The nice thing about this work is that we’re all subject matter experts developing the alt-text, rather than outsourcing it to third parties who may not have engineering experience. So we can make sure it’s accurately describing the animation concepts from a technical perspective.
Static figure from a zyBooks animation
zyBooks animation with captions shown
zyBooks animation alt-text
Dr. Alicia Clark Colors are also important. We established guidelines for the colors we select for animations. We make sure there’s enough contrast between certain colors so they’re more accessible for people with low vision requirements. We also choose colors that are color blind-safe, to make them easier to distinguish if you’re color blind. And in certain cases, we’ll frame animations or graphics with a black border to differentiate it from the text. So a lot of consideration goes into just the color choice.
zyBooks animation with high-contrast colors that is color-blind safe
Accessibility helps all students
Dr. Greg Sirokman Thinking about how you communicate an animation in a non-visual way means you have to think about how to simplify images, how every line drawn in an animation is maximized for utility. This approach actually benefits all students, visually impaired or not, because by simplifying images, we’re reducing cognitive load, and that helps students absorb the material more readily.
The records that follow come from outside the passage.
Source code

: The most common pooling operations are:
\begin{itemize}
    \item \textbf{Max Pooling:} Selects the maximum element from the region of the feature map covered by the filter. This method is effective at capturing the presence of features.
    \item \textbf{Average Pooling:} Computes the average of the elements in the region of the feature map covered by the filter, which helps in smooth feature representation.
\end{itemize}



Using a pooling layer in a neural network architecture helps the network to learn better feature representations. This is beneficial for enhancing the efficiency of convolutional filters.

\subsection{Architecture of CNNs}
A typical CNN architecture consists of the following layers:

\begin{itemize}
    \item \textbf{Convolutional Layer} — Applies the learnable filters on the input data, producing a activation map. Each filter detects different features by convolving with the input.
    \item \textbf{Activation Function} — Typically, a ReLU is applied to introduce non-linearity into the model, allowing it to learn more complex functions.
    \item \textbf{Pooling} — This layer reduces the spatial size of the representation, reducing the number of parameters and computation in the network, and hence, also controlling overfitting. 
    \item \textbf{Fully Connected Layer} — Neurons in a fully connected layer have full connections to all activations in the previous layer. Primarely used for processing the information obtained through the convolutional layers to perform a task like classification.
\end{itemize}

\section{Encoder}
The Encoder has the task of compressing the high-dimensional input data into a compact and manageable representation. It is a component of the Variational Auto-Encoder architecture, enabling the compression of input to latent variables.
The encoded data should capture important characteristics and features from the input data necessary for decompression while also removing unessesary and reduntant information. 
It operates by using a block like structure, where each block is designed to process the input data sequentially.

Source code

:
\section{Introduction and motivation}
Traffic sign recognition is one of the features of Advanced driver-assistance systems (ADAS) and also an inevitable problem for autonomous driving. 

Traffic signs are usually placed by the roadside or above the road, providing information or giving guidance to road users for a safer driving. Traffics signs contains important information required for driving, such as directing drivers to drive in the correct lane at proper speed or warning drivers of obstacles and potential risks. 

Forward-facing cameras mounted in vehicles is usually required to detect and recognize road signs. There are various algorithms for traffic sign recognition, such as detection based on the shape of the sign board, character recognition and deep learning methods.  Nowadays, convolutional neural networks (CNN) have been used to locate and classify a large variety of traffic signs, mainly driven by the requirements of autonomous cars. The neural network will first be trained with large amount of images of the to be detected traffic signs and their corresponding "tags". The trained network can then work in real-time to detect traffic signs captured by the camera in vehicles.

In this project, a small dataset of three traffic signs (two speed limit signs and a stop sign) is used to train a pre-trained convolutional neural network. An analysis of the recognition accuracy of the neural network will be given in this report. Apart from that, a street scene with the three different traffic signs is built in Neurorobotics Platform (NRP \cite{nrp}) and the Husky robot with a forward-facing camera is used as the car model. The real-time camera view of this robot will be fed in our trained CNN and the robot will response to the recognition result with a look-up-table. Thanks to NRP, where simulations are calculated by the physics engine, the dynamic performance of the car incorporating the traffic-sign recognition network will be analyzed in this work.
Accessibility for assessments
Dr. Alicia Clark I want to mention that we’re also developing alt-text for assessments, which is really important. This is a challenge, because when we’re describing detailed graphics, we sometimes just have to give students the answer, which isn’t ideal. We’re now developing a program that pulls data points from the graphics that students can interact with. It’s a work in progress but we want to develop a way for students with visual impairments to tackle assessment problems that are not currently accessible to them.
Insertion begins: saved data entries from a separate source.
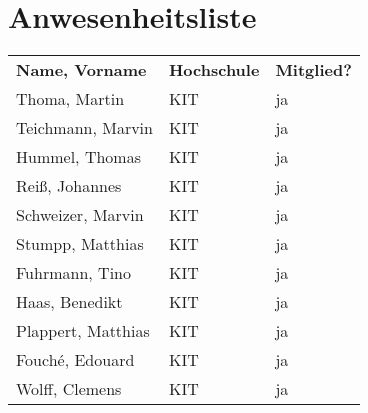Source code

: \documentclass[a4paper,12pt,oneside]{scrartcl} %
\renewcommand{\thesection}{TOP \arabic{section}} %
\begin{document}
\cleardoublepage
\newpage
%
\renewcommand{\thesection}{Anhang \arabic{section}} \setcounter{section}{0}
\section{Anwesenheitsliste}
\begin{tabular}{l l l}
\textbf{Name, Vorname}	& \textbf{Hochschule}	&  \textbf{Mitglied?}	\\
Thoma, Martin & KIT & ja \\
Teichmann, Marvin & KIT & ja \\
Hummel, Thomas & KIT & ja \\
Reiß, Johannes & KIT & ja \\
Schweizer, Marvin & KIT & ja \\
Stumpp, Matthias & KIT & ja \\
Fuhrmann, Tino & KIT & ja \\
Haas, Benedikt & KIT & ja \\
Plappert, Matthias & KIT & ja \\
Fouché, Edouard & KIT & ja \\
Wolff, Clemens & KIT & ja \\
\end{tabular}
\end{document}
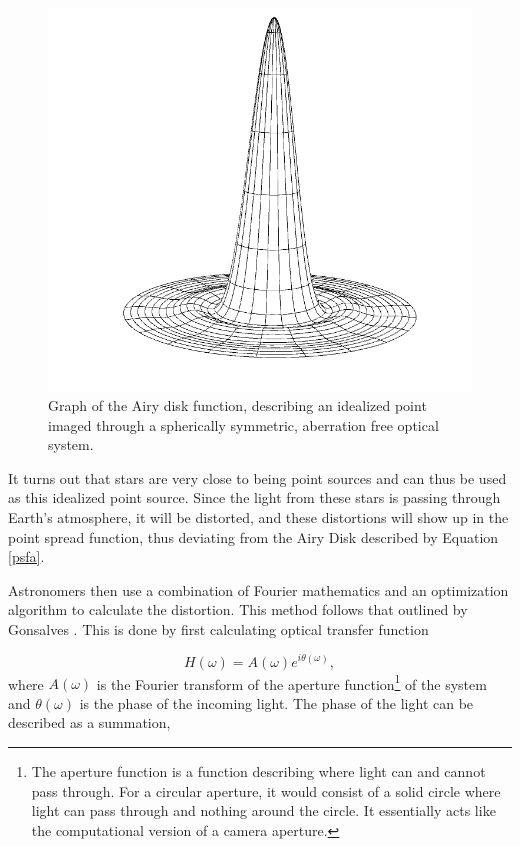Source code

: \begin{figure}[h]
  \centering
  \includegraphics[scale = .4]{Images/airydisk.png}
  \caption{Graph of the Airy disk function, describing an idealized point imaged through a spherically symmetric, aberration free optical system.}
  \label{fig:airydiska}
\end{figure}

It turns out that stars are very close to being point sources and can thus be used as this idealized point source. Since the light from these stars is passing through Earth's atmosphere, it will be distorted, and these distortions will show up in the point spread function, thus deviating from the Airy Disk described by Equation \ref{psfa}. 

Astronomers then use a combination of Fourier mathematics and an optimization algorithm to calculate the distortion. This method follows that outlined by Gonsalves \cite{Gonsalves1982}. This is done by first calculating optical transfer function

\begin{equation}
  H(\omega) = A(\omega) e^{i \theta(\omega)},
  \label{opticaltransfera}
\end{equation}
%
where $A(\omega)$ is the Fourier transform of the aperture function\footnote{The aperture function is a function describing where light can and cannot pass through. For a circular aperture, it would consist of a solid circle where light can pass through and nothing around the circle. It essentially acts like the computational version of a camera aperture.} of the system and $\theta(\omega)$ is the phase of the incoming light. The phase of the light can be described as a summation,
Where is accessibility for students with visual impairments heading?
Dr. Greg Sirokman One of my projects has been pushing the frontiers with accessibility. I was inspired by an article that appeared last summer in Science describing how chemists 3D printed lithophanes of gels and chemical spectra. These are three-dimensional images printed on translucent material that use tactile sense to visualize data. What the chemists found is that this approach helped all students retain the content better – students who were fully-sighted, visually impaired, and even completely blind.
3D printed graphics
I had an idea of applying this approach to our zyBooks animations and to incorporate Braille annotations. We followed the chemists’ methodology and created 3D printable files of the static figures of animations that you can download and send to a 3D printer. Most universities, even high schools, have 3D printers, so this is a really accessible way to communicate visual content to blind or visually impaired students. We’re working on perfecting this approach now.
Converting a graphic to a 3D printed image
3D printed image of a graphic
You’re opening up STEM education for students with visual impairments
Dr. Greg Sirokman In my previous life as a chemistry professor, we were required to convert physical books into braille to make them accessible for students with visual impairments. This was an incredibly time consuming and expensive process. Since our medium is now digital, it’s an order of magnitude easier to create the resources that can open new horizons for these students. This is an incredibly exciting opportunity for all of us.